Homeowners’ premiums may rise if State Farm cuts discounts
BY BEATRICE E. GARCIA
Some State Farm Florida Insurance policyholders could be paying as much as 45 percent more for their homeowners or condo insurance if the company is allowed to reduce or eliminate a variety of discounts it now offers.
One of the biggest credits State Farm offers is for mitigation — installing storm shutters, impact-resistant on windows and doors or reinforced garage doors to protect a home against violent weather.
These discounts have saved homeowners hundreds of dollars on their insurance premiums during the last two years.

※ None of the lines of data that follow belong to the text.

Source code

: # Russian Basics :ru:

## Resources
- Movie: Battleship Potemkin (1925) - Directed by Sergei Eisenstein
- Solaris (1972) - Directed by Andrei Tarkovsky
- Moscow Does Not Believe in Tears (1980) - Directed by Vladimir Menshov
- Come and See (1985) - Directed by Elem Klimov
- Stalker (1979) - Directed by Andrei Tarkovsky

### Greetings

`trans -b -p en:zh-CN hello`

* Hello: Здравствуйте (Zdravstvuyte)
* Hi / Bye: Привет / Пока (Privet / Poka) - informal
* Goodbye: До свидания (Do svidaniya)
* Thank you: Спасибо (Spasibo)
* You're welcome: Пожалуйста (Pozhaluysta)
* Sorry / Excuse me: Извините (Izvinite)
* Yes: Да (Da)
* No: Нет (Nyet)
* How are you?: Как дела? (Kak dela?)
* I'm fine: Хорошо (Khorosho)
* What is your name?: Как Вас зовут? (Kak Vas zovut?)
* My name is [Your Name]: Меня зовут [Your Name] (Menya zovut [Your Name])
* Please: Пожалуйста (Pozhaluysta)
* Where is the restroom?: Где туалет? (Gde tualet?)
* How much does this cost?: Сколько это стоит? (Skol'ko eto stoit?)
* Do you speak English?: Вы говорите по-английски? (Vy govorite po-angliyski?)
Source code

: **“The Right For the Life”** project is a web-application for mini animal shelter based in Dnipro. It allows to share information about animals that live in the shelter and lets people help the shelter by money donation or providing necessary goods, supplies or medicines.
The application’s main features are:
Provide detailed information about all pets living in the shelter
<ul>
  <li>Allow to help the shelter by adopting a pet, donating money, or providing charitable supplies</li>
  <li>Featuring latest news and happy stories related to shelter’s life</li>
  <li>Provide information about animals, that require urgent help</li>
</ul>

State Farm also is proposing eliminating discounts for having more than one policy with the company, for installing burglar alarms and for updating plumbing, electrical and AC systems. It even plans to do away with a discount for not having filed a previous homeowners claim.
The move is a last-ditch effort by State Farm to remain solvent as it prepares to stop writing property insurance in Florida over the next two to three years. The insurer has said that because policy rates are so low, it can’t continue to operate in Florida and remain profitable. The company eventually would drop more than 1 million policies, including about 700,000 covering single-family homes in Florida.
Last year, the company had complained the mitigation credits — which were doubled in 2007 — were too steep and had drastically eroded its revenues in the past two years. State Farm had requested an average 47.1 percent rate hike last year to make up some of the revenue it lost via the credits. The rate filing was rejected.
The Florida Commission on Hurricane Loss Projection Methodology has started a review of how mitigation credits are set. Now, agents and many other insurers are complaining the credits are too high — and that some are offered on homes that have done little to fortify themselves against a major storm. The commission will hold public hearings Aug. 11.
State Farm needs state approval to reduce the wind mitigation discounts it offers. The 2007 law, which mandated the higher discounts initially, allows insurers to present an analysis justifying reducing the credits.
That’s what the company filed with the Office of Insurance Regulation late Friday. OIR has 90 days to approve or reject the State Farm filing.
The company can drop the other discounts without approval since it offered them voluntarily.